A real-world example
A mid-sized B2B software distributor runs QuickBooks Desktop to manage vendor relationships and customer orders, and uses Marketo to nurture leads and manage sales campaigns. Before the integration, the marketing team manually exported the QuickBooks Desktop customer list once a month, matched it against Marketo, and added new customer names and contact email addresses by hand. This was error-prone and created a lag between a new customer being added to QuickBooks Desktop and when they could be enrolled in a welcome campaign in Marketo. With QuickBooks Desktop and Marketo connected, new customers added in QuickBooks Desktop appear in Marketo within the next polling interval (5 to 15 minutes by default), and the marketing team can immediately enroll them in nurture campaigns. Vendor contact changes in QuickBooks Desktop also flow to Marketo, so the sales team always has current vendor email addresses.
What you can do
- Sync Customer records from QuickBooks Desktop into Marketo Leads or Companies on each QBWC polling cycle.
- Sync Vendor records from QuickBooks Desktop into Marketo Companies with full contact details and address data.
- Store QuickBooks Desktop session tokens per polling cycle and track ModifiedDateRangeFilter timestamps to fetch only changed records.
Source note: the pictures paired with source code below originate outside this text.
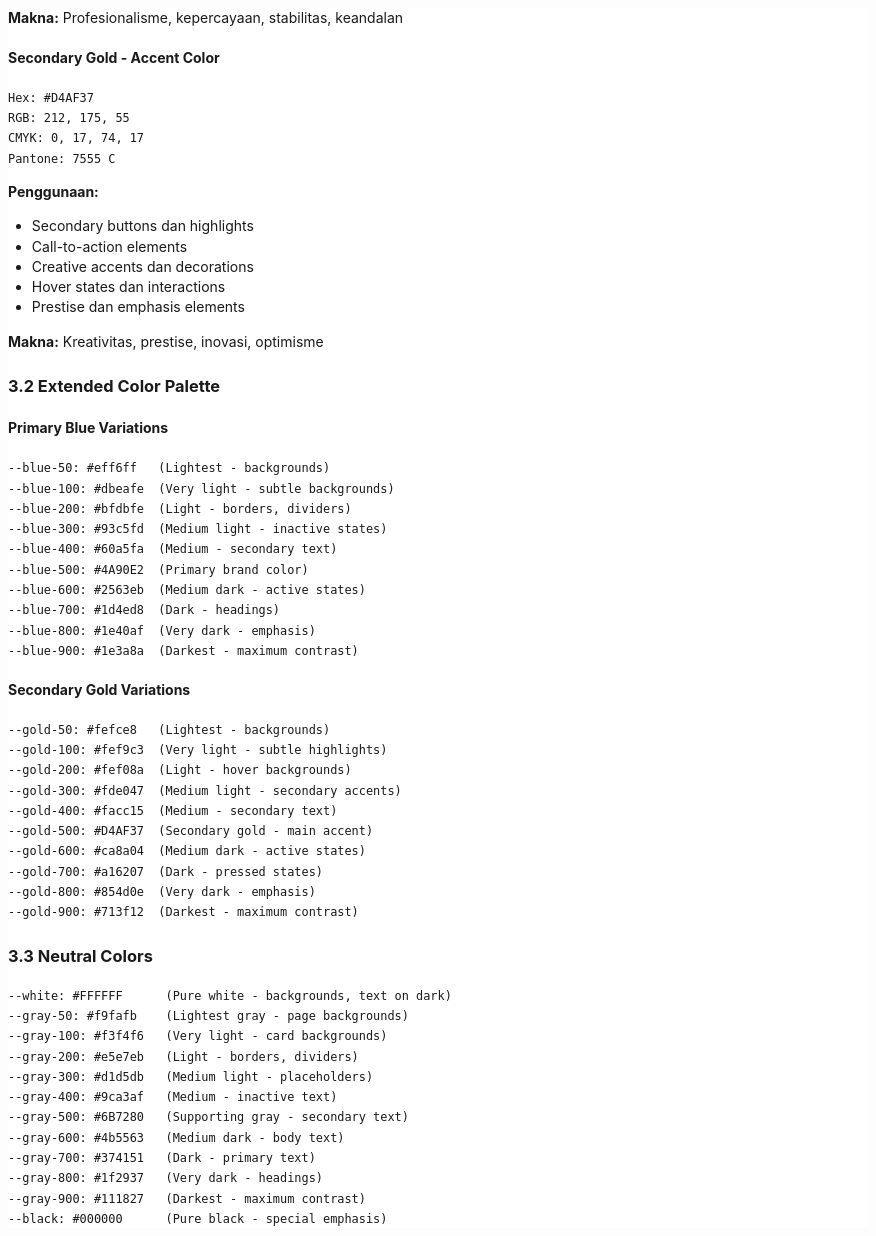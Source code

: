 **Makna:** Profesionalisme, kepercayaan, stabilitas, keandalan

#### Secondary Gold - Accent Color
```
Hex: #D4AF37
RGB: 212, 175, 55
CMYK: 0, 17, 74, 17
Pantone: 7555 C
```

**Penggunaan:**
- Secondary buttons dan highlights
- Call-to-action elements
- Creative accents dan decorations
- Hover states dan interactions
- Prestise dan emphasis elements

**Makna:** Kreativitas, prestise, inovasi, optimisme

### 3.2 Extended Color Palette

#### Primary Blue Variations
```
--blue-50: #eff6ff   (Lightest - backgrounds)
--blue-100: #dbeafe  (Very light - subtle backgrounds)
--blue-200: #bfdbfe  (Light - borders, dividers)
--blue-300: #93c5fd  (Medium light - inactive states)
--blue-400: #60a5fa  (Medium - secondary text)
--blue-500: #4A90E2  (Primary brand color)
--blue-600: #2563eb  (Medium dark - active states)
--blue-700: #1d4ed8  (Dark - headings)
--blue-800: #1e40af  (Very dark - emphasis)
--blue-900: #1e3a8a  (Darkest - maximum contrast)
```

#### Secondary Gold Variations
```
--gold-50: #fefce8   (Lightest - backgrounds)
--gold-100: #fef9c3  (Very light - subtle highlights)
--gold-200: #fef08a  (Light - hover backgrounds)
--gold-300: #fde047  (Medium light - secondary accents)
--gold-400: #facc15  (Medium - secondary text)
--gold-500: #D4AF37  (Secondary gold - main accent)
--gold-600: #ca8a04  (Medium dark - active states)
--gold-700: #a16207  (Dark - pressed states)
--gold-800: #854d0e  (Very dark - emphasis)
--gold-900: #713f12  (Darkest - maximum contrast)
```

### 3.3 Neutral Colors
```
--white: #FFFFFF      (Pure white - backgrounds, text on dark)
--gray-50: #f9fafb    (Lightest gray - page backgrounds)
--gray-100: #f3f4f6   (Very light - card backgrounds)
--gray-200: #e5e7eb   (Light - borders, dividers)
--gray-300: #d1d5db   (Medium light - placeholders)
--gray-400: #9ca3af   (Medium - inactive text)
--gray-500: #6B7280   (Supporting gray - secondary text)
--gray-600: #4b5563   (Medium dark - body text)
--gray-700: #374151   (Dark - primary text)
--gray-800: #1f2937   (Very dark - headings)
--gray-900: #111827   (Darkest - maximum contrast)
--black: #000000      (Pure black - special emphasis)
```
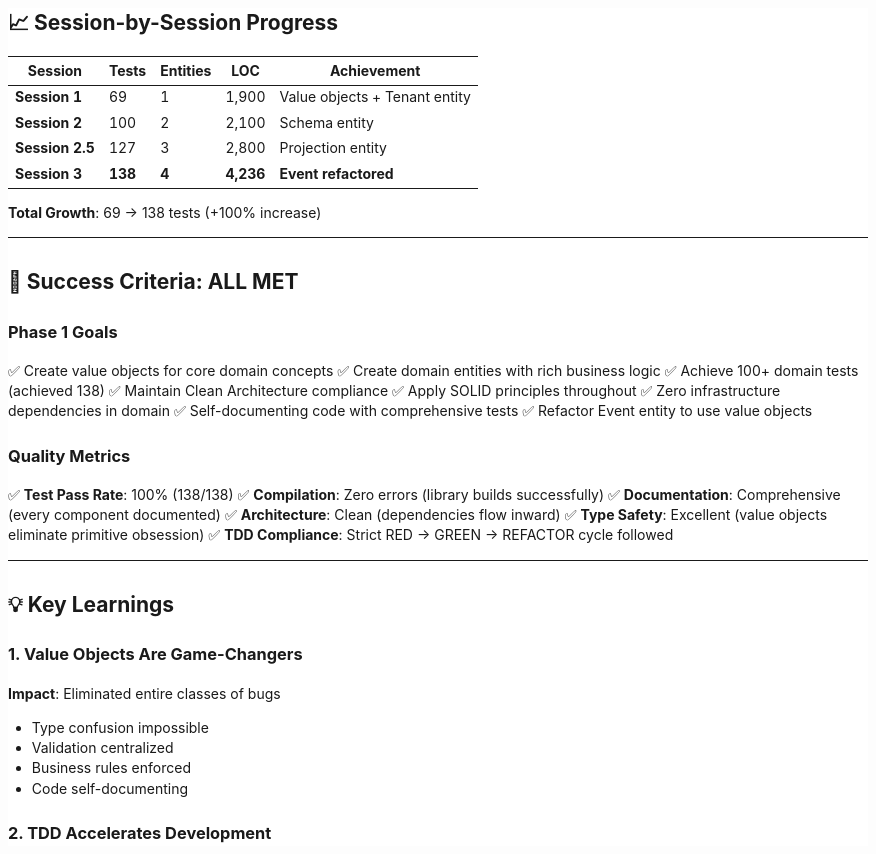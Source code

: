 
## 📈 Session-by-Session Progress

| Session | Tests | Entities | LOC | Achievement |
|---------|-------|----------|-----|-------------|
| **Session 1** | 69 | 1 | 1,900 | Value objects + Tenant entity |
| **Session 2** | 100 | 2 | 2,100 | Schema entity |
| **Session 2.5** | 127 | 3 | 2,800 | Projection entity |
| **Session 3** | **138** | **4** | **4,236** | **Event refactored** |

**Total Growth**: 69 → 138 tests (+100% increase)

---

## 🎯 Success Criteria: ALL MET

### Phase 1 Goals

✅ Create value objects for core domain concepts
✅ Create domain entities with rich business logic
✅ Achieve 100+ domain tests (achieved 138)
✅ Maintain Clean Architecture compliance
✅ Apply SOLID principles throughout
✅ Zero infrastructure dependencies in domain
✅ Self-documenting code with comprehensive tests
✅ Refactor Event entity to use value objects

### Quality Metrics

✅ **Test Pass Rate**: 100% (138/138)
✅ **Compilation**: Zero errors (library builds successfully)
✅ **Documentation**: Comprehensive (every component documented)
✅ **Architecture**: Clean (dependencies flow inward)
✅ **Type Safety**: Excellent (value objects eliminate primitive obsession)
✅ **TDD Compliance**: Strict RED → GREEN → REFACTOR cycle followed

---

## 💡 Key Learnings

### 1. Value Objects Are Game-Changers

**Impact**: Eliminated entire classes of bugs
- Type confusion impossible
- Validation centralized
- Business rules enforced
- Code self-documenting

### 2. TDD Accelerates Development

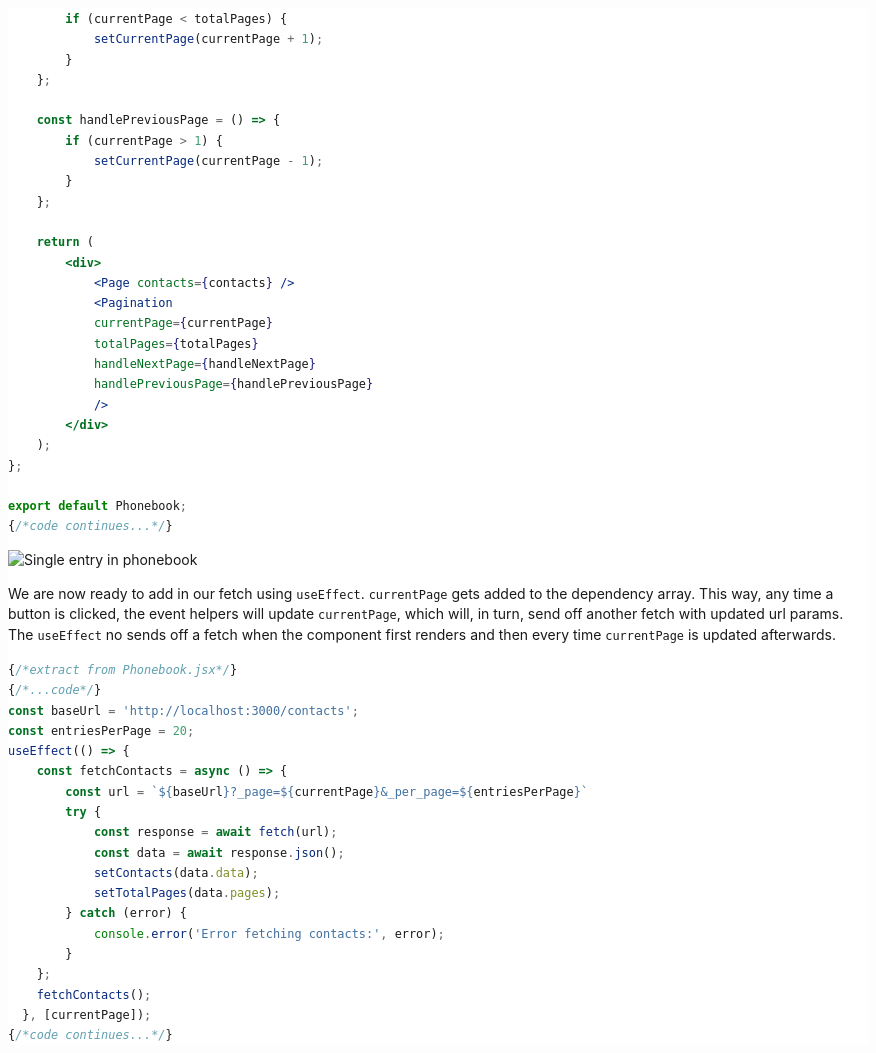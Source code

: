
 ```jsx
        if (currentPage < totalPages) {
            setCurrentPage(currentPage + 1);
        }
    };

    const handlePreviousPage = () => {
        if (currentPage > 1) {
            setCurrentPage(currentPage - 1);
        }
    };

    return (
        <div>
            <Page contacts={contacts} />
            <Pagination
            currentPage={currentPage}
            totalPages={totalPages}
            handleNextPage={handleNextPage}
            handlePreviousPage={handlePreviousPage}
            />
        </div>
    );
};

export default Phonebook;
{/*code continues...*/}
```

![Single entry in phonebook](https://raw.githubusercontent.com/Code-the-Dream-School/react-curriculum-v3/refs/heads/main/learns-app-content/lessons/assets/week-12/single-entry.png)

We are now ready to add in our fetch using `useEffect`. `currentPage` gets added to the dependency array. This way, any time a button is clicked, the event helpers will update `currentPage`, which will, in turn, send off another fetch with updated url params. The `useEffect` no sends off a fetch when the component first renders and then every time `currentPage` is updated afterwards.

```jsx
{/*extract from Phonebook.jsx*/}
{/*...code*/}
const baseUrl = 'http://localhost:3000/contacts';
const entriesPerPage = 20;
useEffect(() => {
    const fetchContacts = async () => {
        const url = `${baseUrl}?_page=${currentPage}&_per_page=${entriesPerPage}`
        try {
            const response = await fetch(url);
            const data = await response.json();
            setContacts(data.data);
            setTotalPages(data.pages);
        } catch (error) {
            console.error('Error fetching contacts:', error);
        }
    };
    fetchContacts();
  }, [currentPage]);
{/*code continues...*/}
```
- Store Marketo OAuth2 credentials encrypted and refresh the Bearer token automatically when it expires or returns 401.
- Parse QBXML responses into structured records and batch upsert to Marketo in groups of 300 to respect API rate limits.
Questions
- How does ml-connector work with the QuickBooks Desktop QBWC agent?
- ml-connector implements a SOAP service endpoint that QBWC calls on a configurable polling interval (minimum 1 minute, typical 5-15 minutes). When QBWC connects, it calls your authenticate() method with a username and password. ml-connector validates these credentials and returns a session token (GUID). QBWC then uses that token in subsequent calls to request Customer and Vendor records via QBXML queries. ml-connector tracks the ModifiedDateRangeFilter timestamp from the previous poll, so each cycle only fetches records that changed since the last sync.
- What happens if Marketo returns a 401 Unauthorized error?
- ml-connector stores your Marketo OAuth2 credentials (Munchkin ID, Client ID, Client Secret) encrypted in its database. It exchanges these credentials for a Bearer token and caches the token with its expiry time. If a Marketo API call returns 401 Unauthorized, ml-connector discards the cached token, requests a fresh one using your stored credentials, and retries the failed request. This ensures the integration continues even if a token expires during a sync cycle.
- Can I map QuickBooks Desktop customers to either Marketo Leads or Companies?
- Yes. ml-connector supports a configurable rule to decide whether each QuickBooks Desktop customer becomes a Marketo Lead or a Marketo Company. Common rules include: all customers as Companies, all as Leads, or based on a custom field in QuickBooks Desktop (for example, customers tagged as 'vendor' become Companies, and the rest become Leads). Vendors are always synced as Marketo Companies. Contact details including email, phone, and address are mapped to Marketo fields or custom objects.